Legitimate cryptocurrency investment operations are few and far between and often reserved for accredited investors. Generally, the Securities and Exchange Commission uses the term accredited investor to refer to investors who are financially sophisticated and have a reduced need for the protection provided by regulatory disclosure filings. Accredited investors include high net worth individuals, banks, insurance companies, brokers, and trusts. Legitimate cryptocurrency operations offering investments to the general public must comply with stringent disclosure and registration requirements. For starters, the operation must accurately disclose the location of the operations, the identity of its principals, the business qualifications and repute of its principals, the operation’s assets, liabilities, capitalization, and other financial information necessary to ascertain the operation’s ability to pay the promised return to investors. In addition, representations touting the profitability of an investment in cryptocurrency harvesting programs may be materially misleading or otherwise likely to deceive the public if they do not disclose the risks associated with cryptocurrencies, such as the negative impact of government action and legislation, system failure, technical failure or deficient source code, and the threat of competition with other cryptocurrencies. Moreover, legitimate cryptocurrency investment operations must disclose the risks associated with cryptocurrency harvesting, such as the cost of electricity used to power and cool cryptocurrency mining hardware, whether the difficulty of mining may increase over time, whether a system or technical failure may impact the efficiency of a cryptocurrency harvesting platform, as well as the threats posed by hacking incidents or other malicious attacks on the entities’ operations. If you receive an advertisement for the sale of cryptocurrency and cryptocurrency harvesting products as investments, and you are not allowed to view this type of information, chances are high that the operation is not legitimate.

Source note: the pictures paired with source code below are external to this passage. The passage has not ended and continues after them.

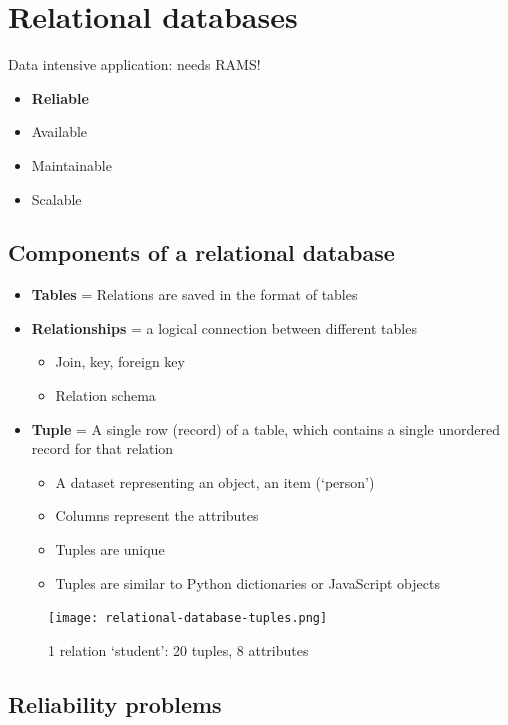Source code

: \documentclass{article}
\begin{document}
\section{Relational databases}

Data intensive application: needs RAMS!

\begin{itemize}
    \item \textbf{Reliable}
    \item Available
    \item Maintainable
    \item Scalable
\end{itemize}

\subsection{Components of a relational database}

\begin{itemize}
    \item \textbf{Tables} = Relations are saved in the format of tables
    \item \textbf{Relationships} = a logical connection between different tables
    \begin{itemize}
        \item Join, key, foreign key
        \item Relation schema
    \end{itemize}
    \item \textbf{Tuple} = A single row (record) of a table, which contains a single unordered record for that relation
    \begin{itemize}
        \item A dataset representing an object, an item (`person')
        \item Columns represent the attributes
        \item Tuples are unique
        \item Tuples are similar to Python dictionaries or JavaScript objects
    \end{itemize}
\end{itemize}

\begin{figure}[H]
    \centering
    \texttt{[image: relational-database-tuples.png]}
    \caption{1 relation `student': 20 tuples, 8 attributes}
\end{figure}

\subsection{Reliability problems}
\end{document}
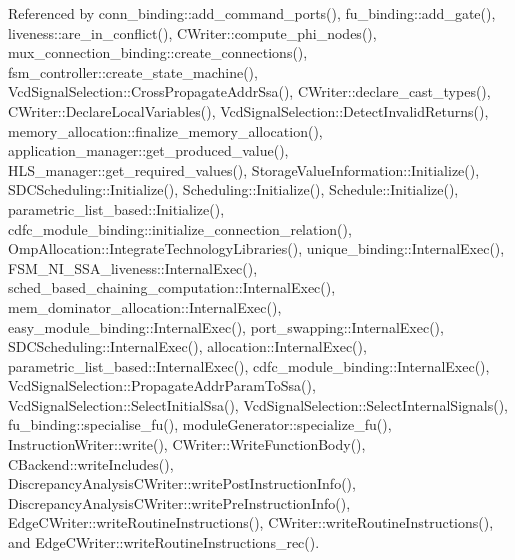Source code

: Referenced by conn\+\_\+binding\+::add\+\_\+command\+\_\+ports(), fu\+\_\+binding\+::add\+\_\+gate(), liveness\+::are\+\_\+in\+\_\+conflict(), C\+Writer\+::compute\+\_\+phi\+\_\+nodes(), mux\+\_\+connection\+\_\+binding\+::create\+\_\+connections(), fsm\+\_\+controller\+::create\+\_\+state\+\_\+machine(), Vcd\+Signal\+Selection\+::\+Cross\+Propagate\+Addr\+Ssa(), C\+Writer\+::declare\+\_\+cast\+\_\+types(), C\+Writer\+::\+Declare\+Local\+Variables(), Vcd\+Signal\+Selection\+::\+Detect\+Invalid\+Returns(), memory\+\_\+allocation\+::finalize\+\_\+memory\+\_\+allocation(), application\+\_\+manager\+::get\+\_\+produced\+\_\+value(), H\+L\+S\+\_\+manager\+::get\+\_\+required\+\_\+values(), Storage\+Value\+Information\+::\+Initialize(), S\+D\+C\+Scheduling\+::\+Initialize(), Scheduling\+::\+Initialize(), Schedule\+::\+Initialize(), parametric\+\_\+list\+\_\+based\+::\+Initialize(), cdfc\+\_\+module\+\_\+binding\+::initialize\+\_\+connection\+\_\+relation(), Omp\+Allocation\+::\+Integrate\+Technology\+Libraries(), unique\+\_\+binding\+::\+Internal\+Exec(), F\+S\+M\+\_\+\+N\+I\+\_\+\+S\+S\+A\+\_\+liveness\+::\+Internal\+Exec(), sched\+\_\+based\+\_\+chaining\+\_\+computation\+::\+Internal\+Exec(), mem\+\_\+dominator\+\_\+allocation\+::\+Internal\+Exec(), easy\+\_\+module\+\_\+binding\+::\+Internal\+Exec(), port\+\_\+swapping\+::\+Internal\+Exec(), S\+D\+C\+Scheduling\+::\+Internal\+Exec(), allocation\+::\+Internal\+Exec(), parametric\+\_\+list\+\_\+based\+::\+Internal\+Exec(), cdfc\+\_\+module\+\_\+binding\+::\+Internal\+Exec(), Vcd\+Signal\+Selection\+::\+Propagate\+Addr\+Param\+To\+Ssa(), Vcd\+Signal\+Selection\+::\+Select\+Initial\+Ssa(), Vcd\+Signal\+Selection\+::\+Select\+Internal\+Signals(), fu\+\_\+binding\+::specialise\+\_\+fu(), module\+Generator\+::specialize\+\_\+fu(), Instruction\+Writer\+::write(), C\+Writer\+::\+Write\+Function\+Body(), C\+Backend\+::write\+Includes(), Discrepancy\+Analysis\+C\+Writer\+::write\+Post\+Instruction\+Info(), Discrepancy\+Analysis\+C\+Writer\+::write\+Pre\+Instruction\+Info(), Edge\+C\+Writer\+::write\+Routine\+Instructions(), C\+Writer\+::write\+Routine\+Instructions(), and Edge\+C\+Writer\+::write\+Routine\+Instructions\+\_\+rec().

The last order entered by the Texas State Securities Board was in 2019. However, the interest in Bitcoin and other cryptocurrencies, such as Ethereum, Litecoin, and Dogecoin (which started off as a joke), has only heightened since then. As the public increasingly looks to cryptocurrencies as investment and speculation vehicles, the number and complexity of bad actors seeking to defraud the public grows with it. Paired with the limited resources and general reluctance of the Securities and Exchange Commission and the Texas State Securities Board to regulate in the area of cryptocurrencies, investors should be increasingly aware of the benefits and risks of cryptocurrencies.